### Task prompt
Working through the records below, count the lines that include "Dirección". The reply is that number alone.

────────────────────

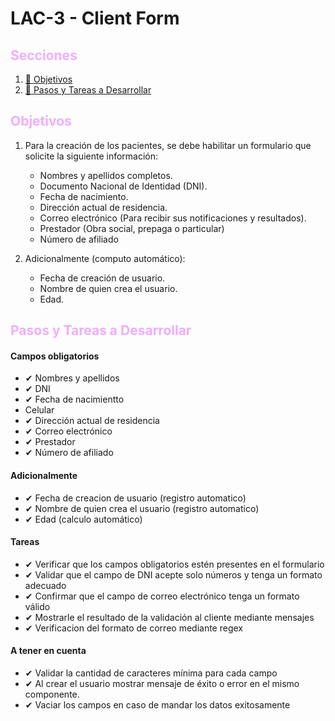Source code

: # LAC-3 - Client Form

## <font color="#efadff">Secciones</font>

1. [🎯 Objetivos](#objetivos)
2. [📎 Pasos y Tareas a Desarrollar](#pasos-y-tareas-a-desarrollar)

## <font color="#efadff">Objetivos</font>

1. Para la creación de los pacientes, se debe habilitar un formulario que solicite la siguiente información:

   - Nombres y apellidos completos.
   - Documento Nacional de Identidad (DNI).
   - Fecha de nacimiento.
   - Dirección actual de residencia.
   - Correo electrónico (Para recibir sus notificaciones y resultados).
   - Prestador (Obra social, prepaga o particular)
   - Número de afiliado

2. Adicionalmente (computo automático):

   - Fecha de creación de usuario.
   - Nombre de quien crea el usuario.
   - Edad.

## <font color="#efadff">Pasos y Tareas a Desarrollar</font>

#### Campos obligatorios

- ✔ Nombres y apellidos
- ✔ DNI
- ✔ Fecha de nacimientto
- Celular
- ✔ Dirección actual de residencia
- ✔ Correo electrónico
- ✔ Prestador
- ✔ Número de afiliado

#### Adicionalmente

- ✔ Fecha de creacion de usuario (registro automatico)
- ✔ Nombre de quien crea el usuario (registro automatico)
- ✔ Edad (calculo automático)

#### Tareas

- ✔ Verificar que los campos obligatorios estén presentes en el formulario
- ✔ Validar que el campo de DNI acepte solo números y tenga un formato adecuado
- ✔ Confirmar que el campo de correo electrónico tenga un formato válido
- ✔ Mostrarle el resultado de la validación al cliente mediante mensajes
- ✔ Verificacion del formato de correo mediante regex

#### A tener en cuenta

- ✔ Validar la cantidad de caracteres mínima para cada campo
- ✔ Al crear el usuario mostrar mensaje de éxito o error en el mismo componente.
- ✔ Vaciar los campos en caso de mandar los datos exitosamente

────────────────────

### Result of the exercise
2